■ **DIRECTIONS**
When you copy the material, keep each line exactly as it appears.

*** DATA FOR THE TASK ***

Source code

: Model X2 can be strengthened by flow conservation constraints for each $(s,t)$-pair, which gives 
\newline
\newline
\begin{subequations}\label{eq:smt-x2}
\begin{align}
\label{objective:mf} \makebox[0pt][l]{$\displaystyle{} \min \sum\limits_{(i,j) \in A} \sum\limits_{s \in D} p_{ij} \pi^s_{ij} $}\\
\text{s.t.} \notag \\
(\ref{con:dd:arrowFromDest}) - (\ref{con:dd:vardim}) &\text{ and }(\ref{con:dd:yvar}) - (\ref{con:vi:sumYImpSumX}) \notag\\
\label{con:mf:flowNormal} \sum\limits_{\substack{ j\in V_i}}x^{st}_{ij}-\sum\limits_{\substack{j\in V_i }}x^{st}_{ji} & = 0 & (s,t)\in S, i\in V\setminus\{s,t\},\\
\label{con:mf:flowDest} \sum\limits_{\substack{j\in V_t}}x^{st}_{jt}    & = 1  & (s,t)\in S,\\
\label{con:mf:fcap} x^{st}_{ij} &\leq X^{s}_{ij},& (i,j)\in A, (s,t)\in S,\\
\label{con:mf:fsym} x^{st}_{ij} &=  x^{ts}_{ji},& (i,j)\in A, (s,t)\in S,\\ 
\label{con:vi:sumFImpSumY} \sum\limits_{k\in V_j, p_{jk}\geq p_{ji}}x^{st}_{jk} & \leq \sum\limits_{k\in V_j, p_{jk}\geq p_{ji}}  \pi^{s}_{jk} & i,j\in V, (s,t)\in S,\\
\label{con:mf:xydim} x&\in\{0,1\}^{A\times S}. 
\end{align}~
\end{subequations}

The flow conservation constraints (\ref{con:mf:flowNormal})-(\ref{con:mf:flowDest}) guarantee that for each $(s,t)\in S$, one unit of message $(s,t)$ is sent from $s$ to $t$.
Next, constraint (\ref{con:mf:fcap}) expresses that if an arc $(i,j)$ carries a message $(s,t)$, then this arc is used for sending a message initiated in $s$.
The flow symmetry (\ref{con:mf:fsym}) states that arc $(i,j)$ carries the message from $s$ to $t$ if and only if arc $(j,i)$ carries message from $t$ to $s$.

*** End of DATA FOR THE TASK ***

■ **TASK RESPONSE**
Source code

: Model X2 can be strengthened by flow conservation constraints for each $(s,t)$-pair, which gives 
\newline
\newline
\begin{subequations}\label{eq:smt-x2}
\begin{align}
\label{objective:mf} \makebox[0pt][l]{$\displaystyle{} \min \sum\limits_{(i,j) \in A} \sum\limits_{s \in D} p_{ij} \pi^s_{ij} $}\\
\text{s.t.} \notag \\
(\ref{con:dd:arrowFromDest}) - (\ref{con:dd:vardim}) &\text{ and }(\ref{con:dd:yvar}) - (\ref{con:vi:sumYImpSumX}) \notag\\
\label{con:mf:flowNormal} \sum\limits_{\substack{ j\in V_i}}x^{st}_{ij}-\sum\limits_{\substack{j\in V_i }}x^{st}_{ji} & = 0 & (s,t)\in S, i\in V\setminus\{s,t\},\\
\label{con:mf:flowDest} \sum\limits_{\substack{j\in V_t}}x^{st}_{jt}    & = 1  & (s,t)\in S,\\
\label{con:mf:fcap} x^{st}_{ij} &\leq X^{s}_{ij},& (i,j)\in A, (s,t)\in S,\\
\label{con:mf:fsym} x^{st}_{ij} &=  x^{ts}_{ji},& (i,j)\in A, (s,t)\in S,\\ 
\label{con:vi:sumFImpSumY} \sum\limits_{k\in V_j, p_{jk}\geq p_{ji}}x^{st}_{jk} & \leq \sum\limits_{k\in V_j, p_{jk}\geq p_{ji}}  \pi^{s}_{jk} & i,j\in V, (s,t)\in S,\\
\label{con:mf:xydim} x&\in\{0,1\}^{A\times S}. 
\end{align}~
\end{subequations}

The flow conservation constraints (\ref{con:mf:flowNormal})-(\ref{con:mf:flowDest}) guarantee that for each $(s,t)\in S$, one unit of message $(s,t)$ is sent from $s$ to $t$.
Next, constraint (\ref{con:mf:fcap}) expresses that if an arc $(i,j)$ carries a message $(s,t)$, then this arc is used for sending a message initiated in $s$.
The flow symmetry (\ref{con:mf:fsym}) states that arc $(i,j)$ carries the message from $s$ to $t$ if and only if arc $(j,i)$ carries message from $t$ to $s$.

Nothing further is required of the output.